Donna Selin. Photo/Kris Vagner

Donna Selin—known to the first- and second-graders at Silver Lake Elementary School as Grandma Donna—has been retired from the Washoe County School District for about 20 years. For about 16 of those years, she’s helped teachers in local schools through the Seniors in Service Foster Grandparent Program. The program is seeking new volunteers who are 55 or older and enjoy working with children. To learn more, visit www.seniorsinservicenevada.org.

Tell me about the classrooms you volunteer in. What is your job while you’re there?

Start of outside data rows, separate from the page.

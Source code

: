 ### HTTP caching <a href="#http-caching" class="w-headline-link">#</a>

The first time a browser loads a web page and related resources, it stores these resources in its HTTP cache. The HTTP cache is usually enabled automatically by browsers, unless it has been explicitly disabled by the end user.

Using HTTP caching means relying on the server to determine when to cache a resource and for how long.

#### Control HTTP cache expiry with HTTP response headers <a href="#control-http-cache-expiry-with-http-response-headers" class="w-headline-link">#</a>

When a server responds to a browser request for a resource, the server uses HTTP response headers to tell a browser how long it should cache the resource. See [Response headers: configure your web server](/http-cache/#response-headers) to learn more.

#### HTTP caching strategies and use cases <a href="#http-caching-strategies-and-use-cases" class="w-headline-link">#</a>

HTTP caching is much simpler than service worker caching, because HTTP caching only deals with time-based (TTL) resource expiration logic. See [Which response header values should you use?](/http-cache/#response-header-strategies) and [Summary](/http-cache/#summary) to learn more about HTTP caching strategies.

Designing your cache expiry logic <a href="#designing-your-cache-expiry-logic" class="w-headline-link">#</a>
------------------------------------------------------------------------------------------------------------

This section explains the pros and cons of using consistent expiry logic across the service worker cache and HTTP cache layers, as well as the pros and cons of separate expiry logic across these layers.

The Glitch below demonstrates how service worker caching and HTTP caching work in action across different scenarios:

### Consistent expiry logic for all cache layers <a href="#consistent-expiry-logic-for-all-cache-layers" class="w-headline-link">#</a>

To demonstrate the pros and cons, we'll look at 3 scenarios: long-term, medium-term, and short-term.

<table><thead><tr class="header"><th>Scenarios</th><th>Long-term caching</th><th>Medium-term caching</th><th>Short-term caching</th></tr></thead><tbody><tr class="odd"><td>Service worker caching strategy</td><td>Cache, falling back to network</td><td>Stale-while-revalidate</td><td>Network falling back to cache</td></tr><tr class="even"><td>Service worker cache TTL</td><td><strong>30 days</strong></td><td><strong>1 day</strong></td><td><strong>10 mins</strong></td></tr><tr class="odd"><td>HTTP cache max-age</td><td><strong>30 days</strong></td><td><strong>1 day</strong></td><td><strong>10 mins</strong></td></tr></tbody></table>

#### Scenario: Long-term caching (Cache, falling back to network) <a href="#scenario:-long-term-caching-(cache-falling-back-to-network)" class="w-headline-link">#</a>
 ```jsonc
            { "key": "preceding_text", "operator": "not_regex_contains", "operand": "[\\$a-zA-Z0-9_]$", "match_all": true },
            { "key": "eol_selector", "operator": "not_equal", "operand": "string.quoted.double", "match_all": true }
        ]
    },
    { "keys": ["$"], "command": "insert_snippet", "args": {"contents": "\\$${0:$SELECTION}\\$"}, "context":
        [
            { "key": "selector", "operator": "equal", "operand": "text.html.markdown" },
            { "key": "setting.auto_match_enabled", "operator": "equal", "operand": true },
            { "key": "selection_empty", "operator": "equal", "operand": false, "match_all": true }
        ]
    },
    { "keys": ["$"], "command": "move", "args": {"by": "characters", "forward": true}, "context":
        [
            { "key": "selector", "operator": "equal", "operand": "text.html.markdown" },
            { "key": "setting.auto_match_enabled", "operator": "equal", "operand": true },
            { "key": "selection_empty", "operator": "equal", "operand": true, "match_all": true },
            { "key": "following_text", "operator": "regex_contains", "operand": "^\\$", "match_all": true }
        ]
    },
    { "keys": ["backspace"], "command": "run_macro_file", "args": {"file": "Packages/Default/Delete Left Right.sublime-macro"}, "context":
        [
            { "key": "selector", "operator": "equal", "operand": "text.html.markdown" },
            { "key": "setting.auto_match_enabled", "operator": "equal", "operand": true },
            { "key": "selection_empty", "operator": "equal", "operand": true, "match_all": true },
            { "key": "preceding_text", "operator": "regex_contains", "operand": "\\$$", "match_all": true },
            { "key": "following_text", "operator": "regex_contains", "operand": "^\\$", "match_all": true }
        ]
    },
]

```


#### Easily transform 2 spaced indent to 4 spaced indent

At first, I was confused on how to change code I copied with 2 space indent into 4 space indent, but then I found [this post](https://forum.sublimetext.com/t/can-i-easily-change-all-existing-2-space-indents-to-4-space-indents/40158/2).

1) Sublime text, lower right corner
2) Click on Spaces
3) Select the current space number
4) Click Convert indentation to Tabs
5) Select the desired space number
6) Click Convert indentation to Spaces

This whole year, I’ve been working with first-grade and second-grade teachers. And if there’s a student who is behind, we’ll take them out and work with them on whatever the teacher is working on at that time—whether it’s math, reading, whatever they want us to do.

What, in your mind, are the most important qualifications to be a good foster grandparent in a school?

Well, you’d better like kids, number one. And patience—a lot of patience. You’re working with the slower children, not the star students. You’re working with a student who gets kind of left behind, so you want to make sure that child feels good about themself and wants to learn. And you give them something to work toward and tell them: “You can do it. You just need to work hard. We can do it together. I know we can.”

How do kids respond when you remind them that they’re capable like that? 

Well, they’re always happy when I come to the door. … They need that extra little bit of attention. They can catch up. A teacher has 18 to 20-something kids in a class. I’m working with a little boy right now who’s in first-grade, but he’s still at a kindergarten level. And that teacher cannot take the time he needs, because she has 18 other children in her class. So, if I take him out for an hour a day and work with him on the alphabet or numbers, maybe he’ll catch up.

What has been the biggest change in education since you were in elementary school?

I think it’s respect—and parents both have to work. They do not have the time to sit down and say, “What did you learn today? Do you have any homework? Bring it out. Let me see it. I’ll help you with that. Is it done? What’d you get on your test? Let me see which ones were wrong. I’ll help you with them.” That’s gone. My mom sat down with me. My mom asked me questions. She attended any conference, any meeting. Now, parents are working—both of them—to survive. They don’t have that kind of time. They have to come home and make meals. They have to do the wash and grocery shopping and then soccer and baseball. That’s the difference.

What’s the best part of being a foster grandma?

I have to say the kids. … They love you. They don’t see you as being a grandma. They see you as a person who loves them. They don’t judge you. They’re just kind to you, and they want to learn. … It helps me now, because my husband recently passed, and to sit home and do nothing, I think that’s the worst thing in the world for older people. You need to be needed. You need to get up, get your clothes on, your makeup, and get out of the house. And those kids are happy to see you.